Adamir Gerson. O que havia dito, o que difere a liberdade no socialismo e no capitalismo é que no socialismo a liberdade foi liberta do pecado original, ao passo que no capitalismo ela se acha presa a ele e na sua dependência. Então este Bispo celebrante da missa precisa rever seus conceitos e modos de juízo porque em última instância, fornecendo a ele um juízo justo, para ele liberdade é consubstancial à propriedade. Ao ter. Ao possuir. Porque se cria uma terceira via e para esta se leva a estrutura econômica do socialismo automaticamente se leva também a sua estrutura espiritual. A estrutura econômica do socialismo não permite espaço para a liberdade conforme está no capitalismo. E como a estrutura econômica do socialismo é inseparável da sua forma de liberdade, uma terceira via que não tenha a liberdade que se acha no socialismo, mas tenha a liberdade que se acha no capitalismo, logo esta terceira via também não tem a estrutura econômica do socialismo. Logo esta terceira via é literalmente o capitalismo. Nesta terceira via não há nada ligado ao socialismo.

Lúcio Junior Espírito Santo. Então você estaria afirmando peremptoriamente que não existe espaço no mundo da política e da economia para uma terceira via que concilie socialismo e capitalismo? Mas, pessoas que propugnam por uma conciliação entre os dois sistemas dão como exemplo prático de sua exeqüibilidade os regimes nórdicos.
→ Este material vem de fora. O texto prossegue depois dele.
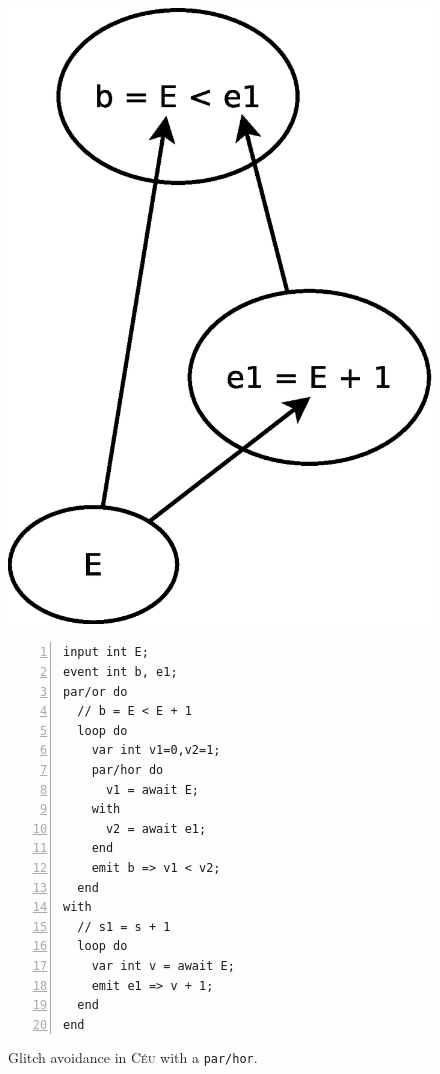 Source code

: \documentclass{acm_proc_article-sp}
\newcommand{\CEU}{\textsc{C\'{e}u}\xspace}
\newcommand{\code}[1] {{\small{\texttt{#1}}}}
\newcommand{\1}{\;}
\newcommand{\2}{\;\;}
\newcommand{\3}{\;\;\;}
\newcommand{\5}{\;\;\;\;\;}
\begin{document}
\begin{figure}[t]
\begin{minipage}[t]{0.34\linewidth}
\vspace{30pt}
\hspace{0.0cm}
\includegraphics[width=\textwidth]{s}
\hspace{0.0cm}
\end{minipage}
%
\begin{minipage}[t]{0.10\linewidth}
\hspace{0.4cm}
\end{minipage}
\begin{minipage}[t]{0.55\linewidth}
\begin{lstlisting}[numbers=left,xleftmargin=0em]
input int E;
event int b, e1;
par/or do
  // b = E < E + 1
  loop do
    var int v1=0,v2=1;
    par/hor do
      v1 = await E;
    with
      v2 = await e1;
    end
    emit b => v1 < v2;
  end
with
  // s1 = s + 1
  loop do
    var int v = await E;
    emit e1 => v + 1;
  end
end
\end{lstlisting}
\end{minipage}
\caption{ Glitch avoidance in \CEU with a \code{par/hor}.
\label{fig.glitch}
{\small
}
\label{lst.glitch}
}
\end{figure}
\end{document}
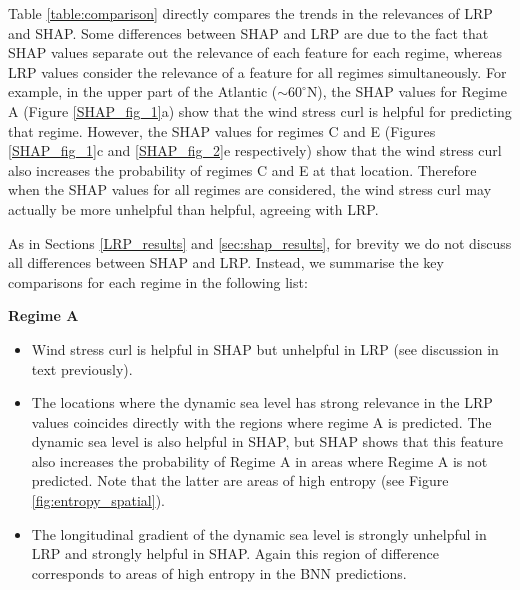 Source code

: \documentclass[a4paper]{article}
\begin{document}
Table \ref{table:comparison} directly compares the trends in the relevances of LRP and SHAP. Some differences between SHAP and LRP are due to the fact that SHAP values separate out the relevance of each feature for each regime, whereas LRP values consider the relevance of a feature for all regimes simultaneously. For example, in the upper part of the Atlantic ($\sim 60^{\circ}$N), the SHAP values for Regime A (Figure \ref{SHAP_fig_1}a) show that the wind stress curl is helpful for predicting that regime. However, the SHAP values for regimes C and  E (Figures \ref{SHAP_fig_1}c and \ref{SHAP_fig_2}e respectively) show that the wind stress curl also increases the probability of regimes C and E at that location. Therefore when the SHAP values for all regimes are considered, the wind stress curl may actually be more unhelpful than helpful, agreeing with LRP.

As in Sections \ref{LRP_results} and \ref{sec:shap_results}, for brevity we do not discuss all differences between SHAP and LRP. Instead, we summarise the key comparisons for each regime in the following list:

\vspace{10pt}

\textbf{Regime A}
\begin{itemize}
    \item Wind stress curl is helpful in SHAP but unhelpful in LRP (see discussion in text previously).
    \item The locations where the dynamic sea level has strong relevance in the LRP values coincides directly with the regions where regime A is predicted. The dynamic sea level is also helpful in SHAP, but SHAP shows that this feature also increases the probability of Regime A in areas where Regime A is not predicted. Note that the latter are areas of high entropy (see Figure \ref{fig:entropy_spatial}).
    \item The longitudinal gradient of the dynamic sea level is strongly unhelpful in LRP and strongly helpful in SHAP. Again this region of difference corresponds to areas of high entropy in the BNN predictions.
\end{itemize}
\end{document}
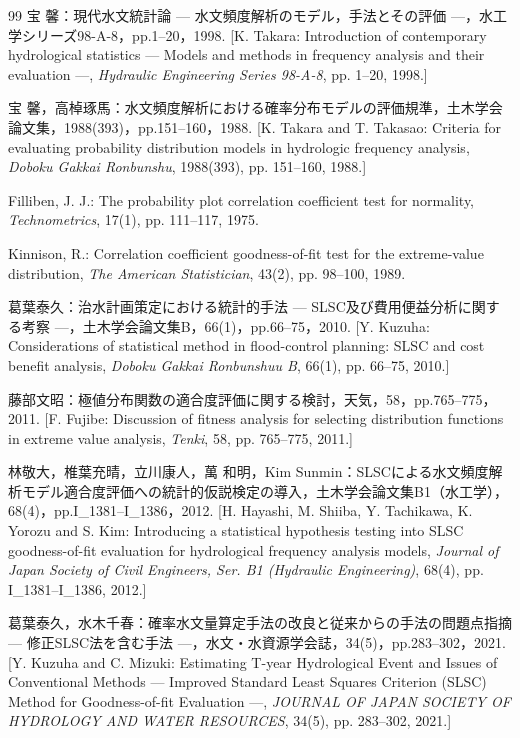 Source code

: \documentclass[jscefinal]{jjsce}
\begin{document}
\begin{thebibliography}{99}
宝 馨：現代水文統計論 --- 水文頻度解析のモデル，手法とその評価 ---，水工学シリーズ98-A-8，pp.1--20，1998.
[K. Takara: Introduction of contemporary hydrological statistics --- Models and methods in frequency analysis and their evaluation ---, \textit{Hydraulic Engineering Series 98-A-8}, pp. 1--20, 1998.]

宝 馨，高棹琢馬：水文頻度解析における確率分布モデルの評価規準，土木学会論文集，1988(393)，pp.151--160，1988.
[K. Takara and T. Takasao: Criteria for evaluating probability distribution models in hydrologic frequency analysis, \textit{Doboku Gakkai Ronbunshu}, 1988(393), pp. 151--160, 1988.]

Filliben, J. J.: The probability plot correlation coefficient test for normality, \textit{Technometrics}, 17(1), pp. 111--117, 1975.

Kinnison, R.: Correlation coefficient goodness-of-fit test for the extreme-value distribution, \textit{The American Statistician}, 43(2), pp. 98--100, 1989.

葛葉泰久：治水計画策定における統計的手法 --- SLSC及び費用便益分析に関する考察 ---，土木学会論文集B，66(1)，pp.66--75，2010.
[Y. Kuzuha: Considerations of statistical method in flood-control planning: SLSC and cost benefit analysis, \textit{Doboku Gakkai Ronbunshuu B}, 66(1), pp. 66--75, 2010.]

藤部文昭：極値分布関数の適合度評価に関する検討，天気，58，pp.765--775，2011.
[F. Fujibe: Discussion of fitness analysis for selecting distribution functions in extreme value analysis, \textit{Tenki}, 58, pp. 765--775, 2011.]

林敬大，椎葉充晴，立川康人，萬 和明，Kim Sunmin：SLSCによる水文頻度解析モデル適合度評価への統計的仮説検定の導入，土木学会論文集B1（水工学），68(4)，pp.I\_1381--I\_1386，2012.
[H. Hayashi, M. Shiiba, Y. Tachikawa, K. Yorozu and S. Kim: Introducing a statistical hypothesis testing into SLSC goodness-of-fit evaluation for hydrological frequency analysis models, \textit{Journal of Japan Society of Civil Engineers, Ser. B1 (Hydraulic Engineering)}, 68(4), pp. I\_1381--I\_1386, 2012.]

葛葉泰久，水木千春：確率水文量算定手法の改良と従来からの手法の問題点指摘 --- 修正SLSC法を含む手法 ---，水文・水資源学会誌，34(5)，pp.283--302，2021.
[Y. Kuzuha and C. Mizuki: Estimating T-year Hydrological Event and Issues of Conventional Methods --- Improved Standard Least Squares Criterion (SLSC) Method for Goodness-of-fit Evaluation ---, \textit{JOURNAL OF JAPAN SOCIETY OF HYDROLOGY AND WATER RESOURCES}, 34(5), pp. 283--302, 2021.]


\end{thebibliography}
\end{document}
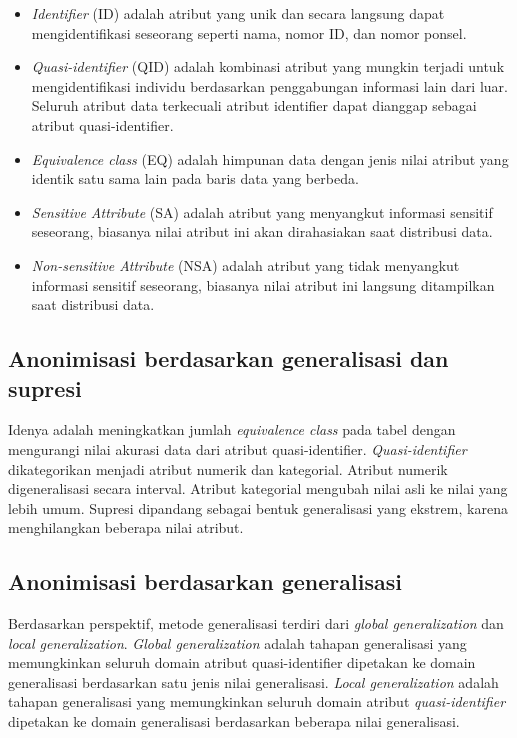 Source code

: \begin{itemize}
\item \textit{Identifier} (ID) adalah atribut yang unik dan secara langsung dapat mengidentifikasi seseorang seperti nama, nomor ID, dan nomor ponsel.
\item \textit{Quasi-identifier} (QID) adalah kombinasi atribut yang mungkin terjadi untuk mengidentifikasi individu berdasarkan penggabungan informasi lain dari luar. Seluruh atribut data terkecuali atribut identifier dapat dianggap sebagai atribut quasi-identifier.
\item \textit{Equivalence class} (EQ) adalah himpunan data 
dengan jenis nilai atribut yang identik satu sama lain pada baris data yang berbeda.
\item \textit{Sensitive Attribute} (SA) adalah atribut yang menyangkut informasi  sensitif seseorang, biasanya nilai atribut ini akan dirahasiakan saat distribusi data.
\item \textit{Non-sensitive Attribute} (NSA) adalah atribut yang tidak menyangkut informasi sensitif seseorang, biasanya nilai atribut ini langsung ditampilkan saat distribusi data.
\end{itemize}

\newpage
\subsection{Anonimisasi berdasarkan generalisasi dan supresi}
Idenya adalah meningkatkan jumlah \textit{equivalence class} pada tabel dengan mengurangi nilai akurasi data dari atribut quasi-identifier. \textit{Quasi-identifier} dikategorikan menjadi atribut numerik dan kategorial. Atribut numerik digeneralisasi secara interval. Atribut kategorial mengubah nilai asli ke nilai yang lebih umum. Supresi dipandang sebagai bentuk generalisasi yang ekstrem, karena menghilangkan beberapa nilai atribut.

\subsection{Anonimisasi berdasarkan generalisasi} 
Berdasarkan perspektif, metode generalisasi terdiri dari \textit{global generalization} dan \textit{local generalization}. \textit{Global generalization} adalah tahapan generalisasi yang memungkinkan seluruh domain atribut quasi-identifier dipetakan ke domain generalisasi berdasarkan satu jenis nilai generalisasi. \textit{Local generalization} adalah tahapan generalisasi yang memungkinkan seluruh domain atribut \textit{quasi-identifier} dipetakan ke domain generalisasi berdasarkan beberapa nilai generalisasi.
Eles seriam exemplo de como é bem sucedido uma experiência assim, entre os dois sistemas antagônicos.

Adamir Gerson. Inegavelmente nos países nórdicos se conseguiu aquilo que é tido bem próximo de uma terceira via. O bem estar social destes países corresponde ao bem estar social que há no socialismo. O capitalismo nestes países age em função deste bem estar social. Mas isto não significa terceira via. O sistema econômico é capitalista e não socialista. Bem pagas, somado como o auxílio social do Estado, todavia estas massas estão numa relação em que vendem a sua força de trabalho. Sentem que indivíduos externos a si estão se locupletando na sua força de trabalho. E isto reduz a sua dignidade humana. As tornam cidadãos de segunda classe.

Lúcio Junior Espírito Santo. Então você estaria afirmando ser impossível uma terceira via que concilie capitalismo e socialismo. Definitivamente ou é o sistema socialista ou é o sistema capitalista?

Adamir Gerson. Não nego que possa haver uma terceira via. Mas entre socialismo e cristianismo. Uma terceira via assim não subtrai a liberdade que há no socialismo, e não subtrai o desejo de ser para o próximo dos cristãos. Uma terceira via assim tem o poder de sepultar definitivamente o capitalismo e dar a vitória definitiva ao socialismo, porque agora ela produz uma soma, entre os condicionamentos de um Estado socialista e os condicionamentos da fé cristã. Completamente despotencializados do pecado original, toda a sua tendência é para o bem, para servir.